What you have to do
Scan the entries for lines with the word "View" and copy those lines.

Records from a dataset
-------

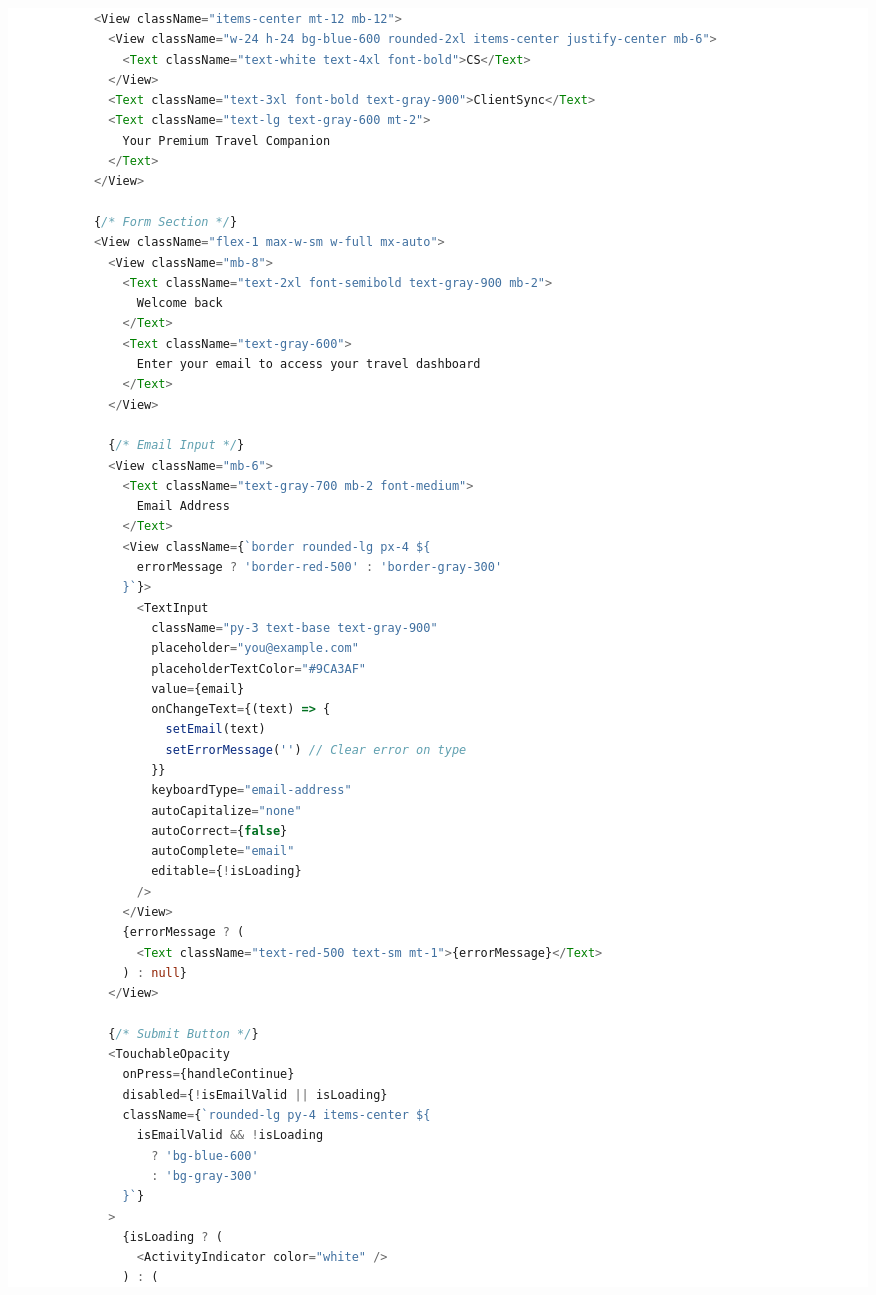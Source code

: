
 ```typescript
            <View className="items-center mt-12 mb-12">
              <View className="w-24 h-24 bg-blue-600 rounded-2xl items-center justify-center mb-6">
                <Text className="text-white text-4xl font-bold">CS</Text>
              </View>
              <Text className="text-3xl font-bold text-gray-900">ClientSync</Text>
              <Text className="text-lg text-gray-600 mt-2">
                Your Premium Travel Companion
              </Text>
            </View>

            {/* Form Section */}
            <View className="flex-1 max-w-sm w-full mx-auto">
              <View className="mb-8">
                <Text className="text-2xl font-semibold text-gray-900 mb-2">
                  Welcome back
                </Text>
                <Text className="text-gray-600">
                  Enter your email to access your travel dashboard
                </Text>
              </View>

              {/* Email Input */}
              <View className="mb-6">
                <Text className="text-gray-700 mb-2 font-medium">
                  Email Address
                </Text>
                <View className={`border rounded-lg px-4 ${
                  errorMessage ? 'border-red-500' : 'border-gray-300'
                }`}>
                  <TextInput
                    className="py-3 text-base text-gray-900"
                    placeholder="you@example.com"
                    placeholderTextColor="#9CA3AF"
                    value={email}
                    onChangeText={(text) => {
                      setEmail(text)
                      setErrorMessage('') // Clear error on type
                    }}
                    keyboardType="email-address"
                    autoCapitalize="none"
                    autoCorrect={false}
                    autoComplete="email"
                    editable={!isLoading}
                  />
                </View>
                {errorMessage ? (
                  <Text className="text-red-500 text-sm mt-1">{errorMessage}</Text>
                ) : null}
              </View>

              {/* Submit Button */}
              <TouchableOpacity
                onPress={handleContinue}
                disabled={!isEmailValid || isLoading}
                className={`rounded-lg py-4 items-center ${
                  isEmailValid && !isLoading
                    ? 'bg-blue-600' 
                    : 'bg-gray-300'
                }`}
              >
                {isLoading ? (
                  <ActivityIndicator color="white" />
                ) : (
```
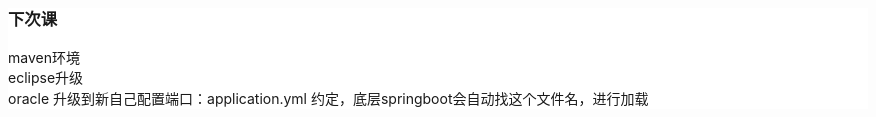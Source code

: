 ### 下次课
maven环境  
eclipse升级  
oracle 升级到新自己配置端口：application.yml 约定，底层springboot会自动找这个文件名，进行加载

-------

Answer to this exercise
            <View className="items-center mt-12 mb-12">
              <View className="w-24 h-24 bg-blue-600 rounded-2xl items-center justify-center mb-6">
              </View>
            </View>
            <View className="flex-1 max-w-sm w-full mx-auto">
              <View className="mb-8">
              </View>
              <View className="mb-6">
                <View className={`border rounded-lg px-4 ${
                </View>
              </View>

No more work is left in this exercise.